Perform the correspondence analysis on this data and interpret the results. From the results, extract the amount of variability explained and draw a scree plot to decide the number of dimensions to use.
res.ca <- CA(housetasks, graph = FALSE)
res.ca
## **Results of the Correspondence Analysis (CA)**
## The row variable has 13 categories; the column variable has 4 categories
## The chi square of independence between the two variables is equal to 1944.456 (p-value = 0 ).
## *The results are available in the following objects:
##
## name description
## 1 "$eig" "eigenvalues"
## 2 "$col" "results for the columns"
## 3 "$col$coord" "coord. for the columns"
## 4 "$col$cos2" "cos2 for the columns"
## 5 "$col$contrib" "contributions of the columns"
## 6 "$row" "results for the rows"
## 7 "$row$coord" "coord. for the rows"
## 8 "$row$cos2" "cos2 for the rows"
## 9 "$row$contrib" "contributions of the rows"
## 10 "$call" "summary called parameters"
## 11 "$call$marge.col" "weights of the columns"
## 12 "$call$marge.row" "weights of the rows"
From res.ca one can extract appropriate quantity of interest for interpretation.
The amount of variability explained is as follows
eig.val <- res.ca$eig
eig.val
## eigenvalue percentage of variance cumulative percentage of variance
## dim 1 0.5428893 48.69222 48.69222
## dim 2 0.4450028 39.91269 88.60491
## dim 3 0.1270484 11.39509 100.00000
About 88.6% of the variation is explained by the first two dimensions. This is an acceptably large percentage.

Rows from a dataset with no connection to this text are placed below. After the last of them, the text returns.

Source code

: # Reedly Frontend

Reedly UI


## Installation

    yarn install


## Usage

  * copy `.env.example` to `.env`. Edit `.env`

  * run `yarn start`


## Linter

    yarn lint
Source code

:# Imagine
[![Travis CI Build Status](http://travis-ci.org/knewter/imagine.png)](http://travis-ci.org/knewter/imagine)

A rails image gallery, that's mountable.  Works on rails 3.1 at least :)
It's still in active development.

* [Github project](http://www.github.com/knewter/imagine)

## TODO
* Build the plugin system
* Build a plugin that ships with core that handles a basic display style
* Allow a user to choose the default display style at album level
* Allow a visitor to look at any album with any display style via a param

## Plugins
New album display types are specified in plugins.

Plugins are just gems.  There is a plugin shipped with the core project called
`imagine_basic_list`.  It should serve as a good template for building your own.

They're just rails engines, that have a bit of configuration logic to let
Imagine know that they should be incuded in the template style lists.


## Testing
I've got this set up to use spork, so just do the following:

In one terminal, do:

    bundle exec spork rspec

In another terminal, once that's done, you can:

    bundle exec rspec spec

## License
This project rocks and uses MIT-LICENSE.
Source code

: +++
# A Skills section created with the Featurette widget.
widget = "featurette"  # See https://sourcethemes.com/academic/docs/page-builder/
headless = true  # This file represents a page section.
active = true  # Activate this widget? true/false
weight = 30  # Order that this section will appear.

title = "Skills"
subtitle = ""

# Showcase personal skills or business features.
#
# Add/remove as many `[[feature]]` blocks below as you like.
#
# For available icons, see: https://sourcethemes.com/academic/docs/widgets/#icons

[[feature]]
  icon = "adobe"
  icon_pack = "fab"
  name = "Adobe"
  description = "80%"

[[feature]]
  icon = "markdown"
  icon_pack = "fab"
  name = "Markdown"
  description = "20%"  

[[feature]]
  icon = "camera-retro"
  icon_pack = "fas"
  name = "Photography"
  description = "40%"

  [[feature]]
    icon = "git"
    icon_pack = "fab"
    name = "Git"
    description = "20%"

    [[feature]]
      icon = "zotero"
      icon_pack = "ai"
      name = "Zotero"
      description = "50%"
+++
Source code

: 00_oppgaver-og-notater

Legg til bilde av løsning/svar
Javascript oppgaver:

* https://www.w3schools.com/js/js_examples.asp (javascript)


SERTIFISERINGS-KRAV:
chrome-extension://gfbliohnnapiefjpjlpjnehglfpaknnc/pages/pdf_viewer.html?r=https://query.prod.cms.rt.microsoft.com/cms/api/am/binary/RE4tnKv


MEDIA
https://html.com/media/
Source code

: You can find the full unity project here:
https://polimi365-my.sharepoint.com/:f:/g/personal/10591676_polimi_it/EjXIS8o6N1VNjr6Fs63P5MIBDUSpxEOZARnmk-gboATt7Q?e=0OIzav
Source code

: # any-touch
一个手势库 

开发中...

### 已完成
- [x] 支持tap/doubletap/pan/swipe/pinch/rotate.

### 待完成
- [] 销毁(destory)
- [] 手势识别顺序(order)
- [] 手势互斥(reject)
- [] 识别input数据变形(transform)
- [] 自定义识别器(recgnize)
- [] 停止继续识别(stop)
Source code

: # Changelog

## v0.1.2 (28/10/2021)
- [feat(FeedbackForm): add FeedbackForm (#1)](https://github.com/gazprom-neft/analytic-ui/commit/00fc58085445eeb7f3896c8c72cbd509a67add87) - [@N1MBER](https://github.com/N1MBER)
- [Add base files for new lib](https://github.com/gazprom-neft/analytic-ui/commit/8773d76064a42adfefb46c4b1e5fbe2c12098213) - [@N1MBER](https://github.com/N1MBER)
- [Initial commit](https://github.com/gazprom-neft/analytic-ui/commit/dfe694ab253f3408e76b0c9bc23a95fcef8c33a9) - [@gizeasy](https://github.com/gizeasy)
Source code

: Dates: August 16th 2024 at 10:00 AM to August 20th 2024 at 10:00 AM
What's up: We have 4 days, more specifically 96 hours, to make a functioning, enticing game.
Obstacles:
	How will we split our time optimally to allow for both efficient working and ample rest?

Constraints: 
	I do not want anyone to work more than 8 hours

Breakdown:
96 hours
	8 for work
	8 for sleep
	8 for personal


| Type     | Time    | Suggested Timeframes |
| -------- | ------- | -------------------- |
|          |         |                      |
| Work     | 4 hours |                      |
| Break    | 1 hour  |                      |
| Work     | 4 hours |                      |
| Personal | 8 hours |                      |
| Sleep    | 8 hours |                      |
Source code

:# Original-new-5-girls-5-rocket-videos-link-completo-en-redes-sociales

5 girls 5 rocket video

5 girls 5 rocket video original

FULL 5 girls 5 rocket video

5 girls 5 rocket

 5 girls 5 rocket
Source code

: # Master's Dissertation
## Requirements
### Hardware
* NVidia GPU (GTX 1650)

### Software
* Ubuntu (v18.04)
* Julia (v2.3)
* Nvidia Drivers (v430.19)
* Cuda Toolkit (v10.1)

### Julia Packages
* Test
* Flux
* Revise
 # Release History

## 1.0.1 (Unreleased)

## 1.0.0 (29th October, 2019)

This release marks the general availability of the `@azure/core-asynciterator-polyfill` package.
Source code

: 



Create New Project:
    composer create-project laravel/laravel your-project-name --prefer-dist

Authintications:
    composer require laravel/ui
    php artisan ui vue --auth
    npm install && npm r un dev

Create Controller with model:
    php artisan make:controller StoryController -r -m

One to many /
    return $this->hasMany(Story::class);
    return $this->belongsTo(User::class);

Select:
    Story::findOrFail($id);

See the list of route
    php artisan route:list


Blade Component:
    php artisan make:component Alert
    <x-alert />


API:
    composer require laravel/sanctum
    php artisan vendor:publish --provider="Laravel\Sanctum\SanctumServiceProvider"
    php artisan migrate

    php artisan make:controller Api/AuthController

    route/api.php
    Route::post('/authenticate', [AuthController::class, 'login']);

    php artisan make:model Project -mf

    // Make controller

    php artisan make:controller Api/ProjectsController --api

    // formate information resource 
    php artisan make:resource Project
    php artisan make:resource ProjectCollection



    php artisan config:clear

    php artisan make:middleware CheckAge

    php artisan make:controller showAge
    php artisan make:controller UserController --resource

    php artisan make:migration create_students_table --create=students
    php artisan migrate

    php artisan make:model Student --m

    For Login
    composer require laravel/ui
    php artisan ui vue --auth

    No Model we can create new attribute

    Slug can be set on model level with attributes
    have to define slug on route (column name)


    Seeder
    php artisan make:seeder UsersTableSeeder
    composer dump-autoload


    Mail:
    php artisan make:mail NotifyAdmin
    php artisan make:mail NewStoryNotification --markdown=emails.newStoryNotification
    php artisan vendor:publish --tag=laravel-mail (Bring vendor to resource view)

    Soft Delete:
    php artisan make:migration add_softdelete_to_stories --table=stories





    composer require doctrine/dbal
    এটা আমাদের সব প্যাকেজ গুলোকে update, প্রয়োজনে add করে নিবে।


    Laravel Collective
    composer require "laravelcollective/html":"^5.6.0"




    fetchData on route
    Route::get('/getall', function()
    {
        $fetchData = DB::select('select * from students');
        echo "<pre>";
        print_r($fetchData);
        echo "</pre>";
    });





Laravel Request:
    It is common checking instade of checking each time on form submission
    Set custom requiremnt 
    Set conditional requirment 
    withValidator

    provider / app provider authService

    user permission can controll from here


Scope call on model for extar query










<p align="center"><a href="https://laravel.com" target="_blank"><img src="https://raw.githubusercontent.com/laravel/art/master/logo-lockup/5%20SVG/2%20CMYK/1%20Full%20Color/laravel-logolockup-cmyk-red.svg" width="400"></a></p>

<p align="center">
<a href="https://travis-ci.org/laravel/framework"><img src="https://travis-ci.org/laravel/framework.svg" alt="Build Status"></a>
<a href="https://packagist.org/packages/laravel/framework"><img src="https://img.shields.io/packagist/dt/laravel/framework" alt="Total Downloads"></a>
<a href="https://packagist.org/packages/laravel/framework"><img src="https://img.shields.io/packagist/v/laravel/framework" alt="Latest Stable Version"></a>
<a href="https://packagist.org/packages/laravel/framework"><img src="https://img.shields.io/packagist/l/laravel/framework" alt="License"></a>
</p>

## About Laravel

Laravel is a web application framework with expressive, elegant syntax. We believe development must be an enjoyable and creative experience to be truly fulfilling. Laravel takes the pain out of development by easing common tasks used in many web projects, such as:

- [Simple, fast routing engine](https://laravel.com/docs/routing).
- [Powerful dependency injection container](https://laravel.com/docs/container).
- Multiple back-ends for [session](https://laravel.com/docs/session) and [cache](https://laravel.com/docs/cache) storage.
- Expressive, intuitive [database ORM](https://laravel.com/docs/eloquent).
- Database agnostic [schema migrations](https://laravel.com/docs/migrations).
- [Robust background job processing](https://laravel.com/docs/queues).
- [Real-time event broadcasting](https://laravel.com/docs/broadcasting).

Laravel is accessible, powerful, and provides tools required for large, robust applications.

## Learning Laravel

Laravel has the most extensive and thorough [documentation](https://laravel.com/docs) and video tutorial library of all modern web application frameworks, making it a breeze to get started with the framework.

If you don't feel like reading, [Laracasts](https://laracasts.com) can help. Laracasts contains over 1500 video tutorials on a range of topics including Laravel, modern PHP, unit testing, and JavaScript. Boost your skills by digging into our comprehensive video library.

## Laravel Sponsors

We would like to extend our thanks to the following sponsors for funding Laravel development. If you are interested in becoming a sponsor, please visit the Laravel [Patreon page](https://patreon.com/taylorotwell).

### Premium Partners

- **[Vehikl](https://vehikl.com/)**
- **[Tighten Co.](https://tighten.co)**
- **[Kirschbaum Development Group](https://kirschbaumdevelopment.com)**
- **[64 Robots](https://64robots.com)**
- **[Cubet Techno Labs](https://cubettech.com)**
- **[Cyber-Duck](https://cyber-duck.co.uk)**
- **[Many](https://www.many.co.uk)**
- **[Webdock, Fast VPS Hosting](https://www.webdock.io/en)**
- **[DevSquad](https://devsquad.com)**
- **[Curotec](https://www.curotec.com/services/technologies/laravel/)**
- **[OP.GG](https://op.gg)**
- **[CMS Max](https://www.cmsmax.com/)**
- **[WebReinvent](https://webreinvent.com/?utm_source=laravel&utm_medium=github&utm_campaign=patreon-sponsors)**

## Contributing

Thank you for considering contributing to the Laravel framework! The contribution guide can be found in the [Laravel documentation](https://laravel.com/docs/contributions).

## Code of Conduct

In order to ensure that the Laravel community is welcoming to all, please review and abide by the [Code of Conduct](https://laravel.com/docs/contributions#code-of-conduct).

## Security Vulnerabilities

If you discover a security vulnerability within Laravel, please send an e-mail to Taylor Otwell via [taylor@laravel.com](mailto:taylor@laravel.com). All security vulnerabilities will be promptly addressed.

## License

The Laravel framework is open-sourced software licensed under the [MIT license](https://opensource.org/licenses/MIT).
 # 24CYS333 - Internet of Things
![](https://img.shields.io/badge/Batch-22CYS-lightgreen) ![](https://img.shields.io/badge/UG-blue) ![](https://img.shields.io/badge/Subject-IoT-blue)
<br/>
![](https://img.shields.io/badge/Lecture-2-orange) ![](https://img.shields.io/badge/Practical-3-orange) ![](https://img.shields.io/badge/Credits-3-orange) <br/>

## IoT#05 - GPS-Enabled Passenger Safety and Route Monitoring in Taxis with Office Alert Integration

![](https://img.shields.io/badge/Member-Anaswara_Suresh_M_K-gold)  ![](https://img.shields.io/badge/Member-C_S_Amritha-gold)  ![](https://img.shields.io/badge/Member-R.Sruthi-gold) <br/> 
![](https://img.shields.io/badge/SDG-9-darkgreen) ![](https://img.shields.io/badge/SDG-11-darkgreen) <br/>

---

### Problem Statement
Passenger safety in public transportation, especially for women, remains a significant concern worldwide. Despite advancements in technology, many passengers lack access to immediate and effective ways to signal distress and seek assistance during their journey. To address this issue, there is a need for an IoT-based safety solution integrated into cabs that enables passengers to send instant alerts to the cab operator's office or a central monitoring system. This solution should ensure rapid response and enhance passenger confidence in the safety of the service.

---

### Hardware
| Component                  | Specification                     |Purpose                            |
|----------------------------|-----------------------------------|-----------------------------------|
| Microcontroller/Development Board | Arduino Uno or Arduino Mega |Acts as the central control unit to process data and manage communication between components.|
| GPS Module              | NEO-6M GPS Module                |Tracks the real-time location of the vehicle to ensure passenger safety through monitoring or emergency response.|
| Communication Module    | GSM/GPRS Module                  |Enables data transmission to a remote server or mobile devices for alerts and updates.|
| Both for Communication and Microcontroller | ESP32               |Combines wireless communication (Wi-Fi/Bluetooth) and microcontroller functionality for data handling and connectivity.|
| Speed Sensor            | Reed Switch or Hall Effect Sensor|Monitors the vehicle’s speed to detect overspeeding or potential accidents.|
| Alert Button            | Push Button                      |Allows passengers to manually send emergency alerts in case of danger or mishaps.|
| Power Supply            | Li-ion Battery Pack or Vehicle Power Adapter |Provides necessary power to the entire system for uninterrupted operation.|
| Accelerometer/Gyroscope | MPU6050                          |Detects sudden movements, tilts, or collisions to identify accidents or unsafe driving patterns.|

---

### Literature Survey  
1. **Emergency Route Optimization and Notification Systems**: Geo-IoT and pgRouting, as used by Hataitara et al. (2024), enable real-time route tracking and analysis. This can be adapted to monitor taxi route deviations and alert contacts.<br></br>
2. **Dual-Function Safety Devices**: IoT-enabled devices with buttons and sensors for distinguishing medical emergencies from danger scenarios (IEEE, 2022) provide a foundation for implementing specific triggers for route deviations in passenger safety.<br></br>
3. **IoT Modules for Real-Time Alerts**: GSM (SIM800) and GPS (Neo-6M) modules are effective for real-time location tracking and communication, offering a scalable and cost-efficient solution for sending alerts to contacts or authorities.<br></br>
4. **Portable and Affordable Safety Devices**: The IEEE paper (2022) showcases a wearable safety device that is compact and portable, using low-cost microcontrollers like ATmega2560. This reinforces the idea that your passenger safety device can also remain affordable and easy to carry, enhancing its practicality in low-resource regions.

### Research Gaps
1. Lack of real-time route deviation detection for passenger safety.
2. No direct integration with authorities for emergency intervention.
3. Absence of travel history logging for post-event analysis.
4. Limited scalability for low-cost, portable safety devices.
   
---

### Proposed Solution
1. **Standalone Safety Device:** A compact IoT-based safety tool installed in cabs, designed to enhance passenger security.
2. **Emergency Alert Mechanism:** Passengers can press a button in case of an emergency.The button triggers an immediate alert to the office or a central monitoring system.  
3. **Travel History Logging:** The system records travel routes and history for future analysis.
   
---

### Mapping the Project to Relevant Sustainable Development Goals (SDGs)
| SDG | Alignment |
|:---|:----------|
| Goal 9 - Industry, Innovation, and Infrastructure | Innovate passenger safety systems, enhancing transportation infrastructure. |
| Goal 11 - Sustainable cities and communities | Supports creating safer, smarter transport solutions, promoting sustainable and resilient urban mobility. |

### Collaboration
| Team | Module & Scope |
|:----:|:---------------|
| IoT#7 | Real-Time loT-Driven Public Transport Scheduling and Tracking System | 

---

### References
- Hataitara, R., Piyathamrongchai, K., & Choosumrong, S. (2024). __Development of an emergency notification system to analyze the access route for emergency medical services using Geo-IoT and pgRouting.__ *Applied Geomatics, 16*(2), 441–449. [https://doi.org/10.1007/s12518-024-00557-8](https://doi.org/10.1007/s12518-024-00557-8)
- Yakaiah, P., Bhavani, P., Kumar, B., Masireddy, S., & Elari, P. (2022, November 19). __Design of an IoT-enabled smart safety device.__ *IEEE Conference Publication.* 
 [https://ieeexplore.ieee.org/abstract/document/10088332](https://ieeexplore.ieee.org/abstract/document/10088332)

A scree plot can also be used to supplement this.
#screeplot
fviz_screeplot(res.ca, addlabels = TRUE)
As done for the Forest data, generate the symmetric biplot, the contributions of columns and extract the squared cosine (cos2) and give appropriate explanations.
The symmetric biplot is as follows:
# repel= TRUE to avoid text overlapping (slow if many point)
fviz_ca_biplot(res.ca, repel = TRUE)
This graph shows that house tasks such as dinner, breakfeast, laundry are done more often by the wife while driving and repairs are done by the husband.
To visualize the contribution of columns to the first two dimensions, type this:
fviz_contrib(res.ca, choice = "col", axes = 1:2)
Alternating did not contribute much to explaining the variability in the data.
res.ca$row$cos2[,1:2]
## Dim 1 Dim 2
## Laundry 0.73998741 0.18455213
## Main_meal 0.74160285 0.23235928
## Dinner 0.77664011 0.15370323
## Breakfast 0.50494329 0.40023001
## Tidying 0.43981243 0.53501508
## Dishes 0.11811778 0.64615253
## Shopping 0.06365362 0.74765514
## Official 0.05304464 0.06642648
## Driving 0.43201860 0.33522911
## Finances 0.16067678 0.83666958
## Insurance 0.57601197 0.30880208
## Repairs 0.70673575 0.22587147
## Holidays 0.02979239 0.96235977
Dinner, Main_meal, Laundry and Repairs are highly correlated with dimension 1 while Holidays, Finances and Shopping are highly correlated with dimension 2.